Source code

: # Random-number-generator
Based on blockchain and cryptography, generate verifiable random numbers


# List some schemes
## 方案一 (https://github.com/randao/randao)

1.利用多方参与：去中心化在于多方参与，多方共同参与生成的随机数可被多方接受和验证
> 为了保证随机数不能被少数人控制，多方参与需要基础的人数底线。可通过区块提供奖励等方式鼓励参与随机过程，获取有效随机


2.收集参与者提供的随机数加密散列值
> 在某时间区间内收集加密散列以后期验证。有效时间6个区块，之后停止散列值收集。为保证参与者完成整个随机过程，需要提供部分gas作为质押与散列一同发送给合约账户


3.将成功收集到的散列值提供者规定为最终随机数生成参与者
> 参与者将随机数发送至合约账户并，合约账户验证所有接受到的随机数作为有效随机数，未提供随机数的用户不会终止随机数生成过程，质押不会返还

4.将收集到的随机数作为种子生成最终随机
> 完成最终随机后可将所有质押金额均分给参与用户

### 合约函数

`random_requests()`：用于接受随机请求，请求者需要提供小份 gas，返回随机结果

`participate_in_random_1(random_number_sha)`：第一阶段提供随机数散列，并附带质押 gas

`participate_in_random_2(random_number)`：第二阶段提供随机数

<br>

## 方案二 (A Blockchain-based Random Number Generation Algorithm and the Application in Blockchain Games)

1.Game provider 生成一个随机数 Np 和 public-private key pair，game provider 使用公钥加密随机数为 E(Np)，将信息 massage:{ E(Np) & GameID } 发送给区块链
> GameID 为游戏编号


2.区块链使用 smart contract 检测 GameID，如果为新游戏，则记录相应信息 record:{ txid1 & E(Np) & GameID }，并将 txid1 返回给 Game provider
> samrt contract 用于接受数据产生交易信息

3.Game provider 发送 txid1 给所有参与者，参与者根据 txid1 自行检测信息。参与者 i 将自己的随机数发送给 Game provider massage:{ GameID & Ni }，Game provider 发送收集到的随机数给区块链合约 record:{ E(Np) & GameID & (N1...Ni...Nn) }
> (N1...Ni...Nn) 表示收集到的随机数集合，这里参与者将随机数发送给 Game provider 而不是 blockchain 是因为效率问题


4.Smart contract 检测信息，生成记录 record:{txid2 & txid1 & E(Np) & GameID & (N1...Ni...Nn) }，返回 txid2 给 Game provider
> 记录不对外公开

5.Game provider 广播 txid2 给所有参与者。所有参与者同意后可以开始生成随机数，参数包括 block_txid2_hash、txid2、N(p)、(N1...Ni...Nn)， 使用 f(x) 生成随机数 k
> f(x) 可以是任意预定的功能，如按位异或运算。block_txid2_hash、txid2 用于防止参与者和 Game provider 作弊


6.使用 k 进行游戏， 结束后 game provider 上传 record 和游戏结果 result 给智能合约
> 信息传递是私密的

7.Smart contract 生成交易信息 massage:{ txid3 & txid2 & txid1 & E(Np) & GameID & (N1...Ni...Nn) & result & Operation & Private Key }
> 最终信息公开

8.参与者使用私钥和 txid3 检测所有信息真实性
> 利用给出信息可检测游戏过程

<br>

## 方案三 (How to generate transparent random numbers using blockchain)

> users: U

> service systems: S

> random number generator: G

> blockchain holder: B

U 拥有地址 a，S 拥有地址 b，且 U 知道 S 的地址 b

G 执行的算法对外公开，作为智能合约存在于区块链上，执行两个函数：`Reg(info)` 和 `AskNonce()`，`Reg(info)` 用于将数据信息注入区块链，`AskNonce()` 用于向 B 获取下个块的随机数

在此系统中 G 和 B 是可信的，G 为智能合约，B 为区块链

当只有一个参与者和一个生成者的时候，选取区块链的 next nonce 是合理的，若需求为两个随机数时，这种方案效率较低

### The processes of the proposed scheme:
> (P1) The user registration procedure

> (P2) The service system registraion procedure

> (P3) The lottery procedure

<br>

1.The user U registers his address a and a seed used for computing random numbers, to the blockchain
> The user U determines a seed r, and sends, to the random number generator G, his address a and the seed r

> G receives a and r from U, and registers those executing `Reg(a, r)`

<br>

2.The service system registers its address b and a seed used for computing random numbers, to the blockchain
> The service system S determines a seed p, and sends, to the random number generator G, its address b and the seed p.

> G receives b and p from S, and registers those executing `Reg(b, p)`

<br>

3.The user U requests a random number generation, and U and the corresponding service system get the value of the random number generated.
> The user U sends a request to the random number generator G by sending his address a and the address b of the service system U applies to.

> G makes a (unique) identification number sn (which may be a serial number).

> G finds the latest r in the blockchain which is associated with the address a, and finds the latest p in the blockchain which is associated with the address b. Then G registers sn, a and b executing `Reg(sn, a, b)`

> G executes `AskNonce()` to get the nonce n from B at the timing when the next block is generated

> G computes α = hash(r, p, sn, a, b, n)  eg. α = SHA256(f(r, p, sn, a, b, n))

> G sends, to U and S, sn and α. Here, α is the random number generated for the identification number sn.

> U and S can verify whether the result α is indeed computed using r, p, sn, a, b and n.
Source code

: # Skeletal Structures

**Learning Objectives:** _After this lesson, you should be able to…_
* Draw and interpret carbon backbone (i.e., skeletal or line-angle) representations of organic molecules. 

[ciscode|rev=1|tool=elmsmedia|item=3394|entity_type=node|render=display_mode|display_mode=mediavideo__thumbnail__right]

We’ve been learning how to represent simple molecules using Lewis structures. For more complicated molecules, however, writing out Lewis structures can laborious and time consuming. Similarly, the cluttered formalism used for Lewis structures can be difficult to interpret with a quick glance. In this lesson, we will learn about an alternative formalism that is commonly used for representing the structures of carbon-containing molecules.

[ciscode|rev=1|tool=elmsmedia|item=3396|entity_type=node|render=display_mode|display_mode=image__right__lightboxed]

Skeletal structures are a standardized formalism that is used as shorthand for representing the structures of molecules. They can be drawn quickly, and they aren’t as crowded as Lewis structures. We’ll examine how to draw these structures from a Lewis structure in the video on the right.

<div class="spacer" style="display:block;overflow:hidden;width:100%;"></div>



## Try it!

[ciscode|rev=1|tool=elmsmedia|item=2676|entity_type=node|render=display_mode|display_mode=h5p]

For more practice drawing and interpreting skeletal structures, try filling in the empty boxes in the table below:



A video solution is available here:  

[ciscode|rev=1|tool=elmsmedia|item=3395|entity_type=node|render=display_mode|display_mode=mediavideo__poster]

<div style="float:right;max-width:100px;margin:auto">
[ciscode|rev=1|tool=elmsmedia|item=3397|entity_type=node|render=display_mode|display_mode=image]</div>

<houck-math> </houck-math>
= = = = = = =
PROBLEM STATEMENT
Please print out every entry again, exactly as it reads.

TASK RESULT
Source code

: # Random-number-generator
Based on blockchain and cryptography, generate verifiable random numbers


# List some schemes
## 方案一 (https://github.com/randao/randao)

1.利用多方参与：去中心化在于多方参与，多方共同参与生成的随机数可被多方接受和验证
> 为了保证随机数不能被少数人控制，多方参与需要基础的人数底线。可通过区块提供奖励等方式鼓励参与随机过程，获取有效随机


2.收集参与者提供的随机数加密散列值
> 在某时间区间内收集加密散列以后期验证。有效时间6个区块，之后停止散列值收集。为保证参与者完成整个随机过程，需要提供部分gas作为质押与散列一同发送给合约账户


3.将成功收集到的散列值提供者规定为最终随机数生成参与者
> 参与者将随机数发送至合约账户并，合约账户验证所有接受到的随机数作为有效随机数，未提供随机数的用户不会终止随机数生成过程，质押不会返还

4.将收集到的随机数作为种子生成最终随机
> 完成最终随机后可将所有质押金额均分给参与用户

### 合约函数

`random_requests()`：用于接受随机请求，请求者需要提供小份 gas，返回随机结果

`participate_in_random_1(random_number_sha)`：第一阶段提供随机数散列，并附带质押 gas

`participate_in_random_2(random_number)`：第二阶段提供随机数

<br>

## 方案二 (A Blockchain-based Random Number Generation Algorithm and the Application in Blockchain Games)

1.Game provider 生成一个随机数 Np 和 public-private key pair，game provider 使用公钥加密随机数为 E(Np)，将信息 massage:{ E(Np) & GameID } 发送给区块链
> GameID 为游戏编号


2.区块链使用 smart contract 检测 GameID，如果为新游戏，则记录相应信息 record:{ txid1 & E(Np) & GameID }，并将 txid1 返回给 Game provider
> samrt contract 用于接受数据产生交易信息

3.Game provider 发送 txid1 给所有参与者，参与者根据 txid1 自行检测信息。参与者 i 将自己的随机数发送给 Game provider massage:{ GameID & Ni }，Game provider 发送收集到的随机数给区块链合约 record:{ E(Np) & GameID & (N1...Ni...Nn) }
> (N1...Ni...Nn) 表示收集到的随机数集合，这里参与者将随机数发送给 Game provider 而不是 blockchain 是因为效率问题


4.Smart contract 检测信息，生成记录 record:{txid2 & txid1 & E(Np) & GameID & (N1...Ni...Nn) }，返回 txid2 给 Game provider
> 记录不对外公开

5.Game provider 广播 txid2 给所有参与者。所有参与者同意后可以开始生成随机数，参数包括 block_txid2_hash、txid2、N(p)、(N1...Ni...Nn)， 使用 f(x) 生成随机数 k
> f(x) 可以是任意预定的功能，如按位异或运算。block_txid2_hash、txid2 用于防止参与者和 Game provider 作弊


6.使用 k 进行游戏， 结束后 game provider 上传 record 和游戏结果 result 给智能合约
> 信息传递是私密的

7.Smart contract 生成交易信息 massage:{ txid3 & txid2 & txid1 & E(Np) & GameID & (N1...Ni...Nn) & result & Operation & Private Key }
> 最终信息公开

8.参与者使用私钥和 txid3 检测所有信息真实性
> 利用给出信息可检测游戏过程

<br>

## 方案三 (How to generate transparent random numbers using blockchain)

> users: U

> service systems: S

> random number generator: G

> blockchain holder: B

U 拥有地址 a，S 拥有地址 b，且 U 知道 S 的地址 b

G 执行的算法对外公开，作为智能合约存在于区块链上，执行两个函数：`Reg(info)` 和 `AskNonce()`，`Reg(info)` 用于将数据信息注入区块链，`AskNonce()` 用于向 B 获取下个块的随机数

在此系统中 G 和 B 是可信的，G 为智能合约，B 为区块链

当只有一个参与者和一个生成者的时候，选取区块链的 next nonce 是合理的，若需求为两个随机数时，这种方案效率较低

### The processes of the proposed scheme:
> (P1) The user registration procedure

> (P2) The service system registraion procedure

> (P3) The lottery procedure

<br>

1.The user U registers his address a and a seed used for computing random numbers, to the blockchain
> The user U determines a seed r, and sends, to the random number generator G, his address a and the seed r

> G receives a and r from U, and registers those executing `Reg(a, r)`

<br>

2.The service system registers its address b and a seed used for computing random numbers, to the blockchain
> The service system S determines a seed p, and sends, to the random number generator G, its address b and the seed p.

> G receives b and p from S, and registers those executing `Reg(b, p)`

<br>

3.The user U requests a random number generation, and U and the corresponding service system get the value of the random number generated.
> The user U sends a request to the random number generator G by sending his address a and the address b of the service system U applies to.

> G makes a (unique) identification number sn (which may be a serial number).

> G finds the latest r in the blockchain which is associated with the address a, and finds the latest p in the blockchain which is associated with the address b. Then G registers sn, a and b executing `Reg(sn, a, b)`

> G executes `AskNonce()` to get the nonce n from B at the timing when the next block is generated

> G computes α = hash(r, p, sn, a, b, n)  eg. α = SHA256(f(r, p, sn, a, b, n))

> G sends, to U and S, sn and α. Here, α is the random number generated for the identification number sn.

> U and S can verify whether the result α is indeed computed using r, p, sn, a, b and n.
Source code

: # Skeletal Structures

**Learning Objectives:** _After this lesson, you should be able to…_
* Draw and interpret carbon backbone (i.e., skeletal or line-angle) representations of organic molecules. 

[ciscode|rev=1|tool=elmsmedia|item=3394|entity_type=node|render=display_mode|display_mode=mediavideo__thumbnail__right]

We’ve been learning how to represent simple molecules using Lewis structures. For more complicated molecules, however, writing out Lewis structures can laborious and time consuming. Similarly, the cluttered formalism used for Lewis structures can be difficult to interpret with a quick glance. In this lesson, we will learn about an alternative formalism that is commonly used for representing the structures of carbon-containing molecules.

[ciscode|rev=1|tool=elmsmedia|item=3396|entity_type=node|render=display_mode|display_mode=image__right__lightboxed]

Skeletal structures are a standardized formalism that is used as shorthand for representing the structures of molecules. They can be drawn quickly, and they aren’t as crowded as Lewis structures. We’ll examine how to draw these structures from a Lewis structure in the video on the right.

<div class="spacer" style="display:block;overflow:hidden;width:100%;"></div>



## Try it!

[ciscode|rev=1|tool=elmsmedia|item=2676|entity_type=node|render=display_mode|display_mode=h5p]

For more practice drawing and interpreting skeletal structures, try filling in the empty boxes in the table below:



A video solution is available here:  

[ciscode|rev=1|tool=elmsmedia|item=3395|entity_type=node|render=display_mode|display_mode=mediavideo__poster]

<div style="float:right;max-width:100px;margin:auto">
[ciscode|rev=1|tool=elmsmedia|item=3397|entity_type=node|render=display_mode|display_mode=image]</div>

<houck-math> </houck-math>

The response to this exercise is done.